Título: Eficácia tardia
Autor:
Fonte: O Estado de São Paulo, 18/12/2009, Notas e informações, p. A3

Chega com muito atraso a mudança que a Receita Federal anuncia como parte de um processo de aperfeiçoamento do sistema de cobrança de débitos tributários, e que, até agora, resultou no envio de dois lotes de intimação a empresas para que quitem o que, confessadamente, devem ao Fisco. Essa providência poderia ter sido tomada há muito mais tempo, pois há décadas a Receita dispõe de informações que os contribuintes pessoas jurídicas são obrigados a enviar regularmente ao órgão arrecadador ? por meio de um formulário específico no qual relacionam os créditos tributários de que dispõem e também os débitos vencidos e não quitados ?, mas não as utilizava com a eficácia necessária para evitar o acúmulo de inadimplência.

Na semana passada, a Receita enviou a intimação para 50.390 pessoas jurídicas que têm dívidas declaradas de R$ 4,3 bilhões com o Fisco. Em outubro, havia intimado outras 110.605 empresas, com dívidas confessadas de R$ 4,7 bilhões.

Ainda não foram divulgados os resultados concretos da primeira intimação. Mas, com as mudanças que vigorarão a partir de 1º de janeiro na forma de prestação de informações ao Fisco pelas pessoas jurídicas e com a decisão da Receita de incluir automaticamente no Cadastro Informativo de Créditos não Quitados do Setor Público Federal (Cadin) as empresas que reconhecem a dívida tributária, mas não a quitam, a arrecadação adicional não será desprezível.

Os lotes de intimações enviados pela Receita tiveram como base as Declarações de Débitos e Créditos Tributários Federais (DCTF), que, em 2009, as empresas estão sendo obrigadas a entregar mensal ou semestralmente, dependendo de seu porte. Esse documento existe desde 1986, com diferentes denominações e prazos para apresentação, mas sua finalidade é sempre a mesma, ou seja, informar a situação do contribuinte perante o Fisco num determinado período.

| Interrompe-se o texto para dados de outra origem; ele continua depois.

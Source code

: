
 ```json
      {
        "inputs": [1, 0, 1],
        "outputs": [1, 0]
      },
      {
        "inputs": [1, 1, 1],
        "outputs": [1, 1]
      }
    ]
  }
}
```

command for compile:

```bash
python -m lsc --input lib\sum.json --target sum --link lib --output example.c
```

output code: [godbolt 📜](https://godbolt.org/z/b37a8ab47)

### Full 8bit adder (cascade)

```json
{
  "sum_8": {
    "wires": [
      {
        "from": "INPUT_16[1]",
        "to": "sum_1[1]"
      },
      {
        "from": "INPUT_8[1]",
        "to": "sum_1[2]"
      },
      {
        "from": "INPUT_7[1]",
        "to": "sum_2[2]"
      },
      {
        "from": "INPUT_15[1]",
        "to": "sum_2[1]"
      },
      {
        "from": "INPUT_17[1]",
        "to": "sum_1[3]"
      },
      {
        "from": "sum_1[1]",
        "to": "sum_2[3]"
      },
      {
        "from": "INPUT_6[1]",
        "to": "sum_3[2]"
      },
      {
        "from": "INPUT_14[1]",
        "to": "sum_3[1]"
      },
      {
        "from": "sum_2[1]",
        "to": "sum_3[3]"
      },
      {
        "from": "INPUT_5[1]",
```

Neste ano, por exemplo, todas as empresas tiveram de entregar até o dia 5 de abril a DCTF relativa ao segundo semestre de 2008. As empresas que faturam mais de R$ 30 milhões ou têm débitos tributários de mais de R$ 3 milhões são obrigadas a apresentar DCTFs semestrais e mensais.

Isso quer dizer que, pelo menos desde abril, a Receita já dispunha de informações precisas sobre a situação fiscal das empresas, mas só em outubro, após a entrega da segunda DCTF semestral, resolveu agir. Por coincidência, foi o período em que ela foi muito criticada por ter acumulado um grande volume de restituições de Imposto de Renda recolhido a mais pelas pessoas físicas no ano passado, mas, mesmo assim, alegava não ter condições de fazer todas as devoluções em 2009. Algum tempo depois, foi obrigada a voltar atrás. Era também o período em que a arrecadação continuava a cair. A queda foi, em parte, atribuída à perda da eficiência da Receita, que, com a ofensiva contra os contribuintes em atraso, tenta recompor sua imagem.

Para isso não precisou fazer mais do que mudar alguns procedimentos administrativos. O Fisco está usando mais intensamente alguns dos instrumentos de que dispõe para combater a sonegação e a inadimplência, e torna alguns deles mais rigorosos. Instrução normativa baixada no fim de novembro, por exemplo, estabelece que, a partir de 2010, a entrega das DCTFs por todas as empresas voltará a ser mensal.

Assim, a Receita poderá emitir mensalmente intimações para que os contribuintes em atraso façam os pagamentos devidos. Ela promete fazer isso a partir de abril. "A meta agora é cobrar a dívida o mais próximo possível do fato gerador", justificou o coordenador de Cobrança da Receita, João Paulo Martins da Silva. Essa, na verdade, deveria ter sido sua meta sempre, não só a partir de agora.

A inscrição automática no Cadin dos contribuintes que reconhecem a dívida, mas não a quitam no prazo de 75 dias, é outra dessas providências administrativas. É um instrumento de pressão poderoso, pois o contribuinte inscrito no Cadin terá problemas para renovar o cheque especial e para obter financiamentos e não poderá fornecer para o poder público.